─── Study material
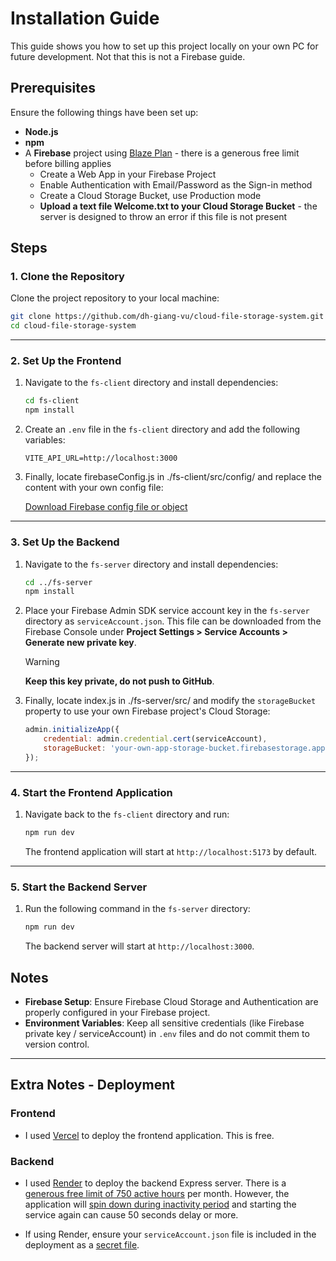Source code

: # Installation Guide

This guide shows you how to set up this project locally on your own PC for future development. Not that this is not a Firebase guide.

## Prerequisites

Ensure the following things have been set up:

- **Node.js**
- **npm**
- A **Firebase** project using [Blaze Plan](https://firebase.google.com/pricing) -  there is a generous free limit before billing applies
    - Create a Web App in your Firebase Project
    - Enable Authentication with Email/Password as the Sign-in method
    - Create a Cloud Storage Bucket, use Production mode
    - **Upload a text file Welcome.txt to your Cloud Storage Bucket** - the server is designed to throw an error if this file is not present

## Steps

### 1. Clone the Repository

Clone the project repository to your local machine:

```bash
git clone https://github.com/dh-giang-vu/cloud-file-storage-system.git
cd cloud-file-storage-system
```

---

### 2. Set Up the Frontend

1. Navigate to the `fs-client` directory and install dependencies:

    ```bash
    cd fs-client
    npm install
    ```

2. Create an `.env` file in the `fs-client` directory and add the following variables:

    ```env
    VITE_API_URL=http://localhost:3000
    ```

3. Finally, locate firebaseConfig.js in ./fs-client/src/config/ and replace the content with your own config file:

    [Download Firebase config file or object](https://support.google.com/firebase/answer/7015592)

---

### 3. Set Up the Backend

1. Navigate to the `fs-server` directory and install dependencies:

    ```bash
    cd ../fs-server
    npm install
    ```

2. Place your Firebase Admin SDK service account key in the `fs-server` directory as `serviceAccount.json`. This file can be downloaded from the Firebase Console under **Project Settings > Service Accounts > Generate new private key**. 
    > [!WARNING]
    > **Keep this key private, do not push to GitHub**.

3. Finally, locate index.js in ./fs-server/src/ and modify the `storageBucket` property to use your own Firebase project's Cloud Storage:

    ```javascript
    admin.initializeApp({
        credential: admin.credential.cert(serviceAccount),
        storageBucket: 'your-own-app-storage-bucket.firebasestorage.app'
    });
    ```
---

### 4. Start the Frontend Application

1. Navigate back to the `fs-client` directory and run:

    ```bash
    npm run dev
    ```

    The frontend application will start at `http://localhost:5173` by default.

---

### 5. Start the Backend Server

1. Run the following command in the `fs-server` directory:

    ```bash
    npm run dev
    ```

    The backend server will start at `http://localhost:3000`.

## Notes

- **Firebase Setup**: Ensure Firebase Cloud Storage and Authentication are properly configured in your Firebase project.
- **Environment Variables**: Keep all sensitive credentials (like Firebase private key / serviceAccount) in `.env` files and do not commit them to version control.

---

## Extra Notes - Deployment

### Frontend

- I used [Vercel](https://vercel.com) to deploy the frontend application. This is free.

### Backend

- I used [Render](https://render.com) to deploy the backend Express server. There is a [generous free limit of 750 active hours](https://docs.render.com/free#monthly-usage-limits) per month. However, the application will [spin down during inactivity period](https://docs.render.com/free#spinning-down-on-idle) and starting the service again can cause 50 seconds delay or more.

- If using Render, ensure your `serviceAccount.json` file is included in the deployment as a [secret file](https://docs.render.com/configure-environment-variables#secret-files).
──────
Problem description =>
Using the records above, say how many lines include the string "localhost". Only the number is wanted.

Solution to this exercise =>
3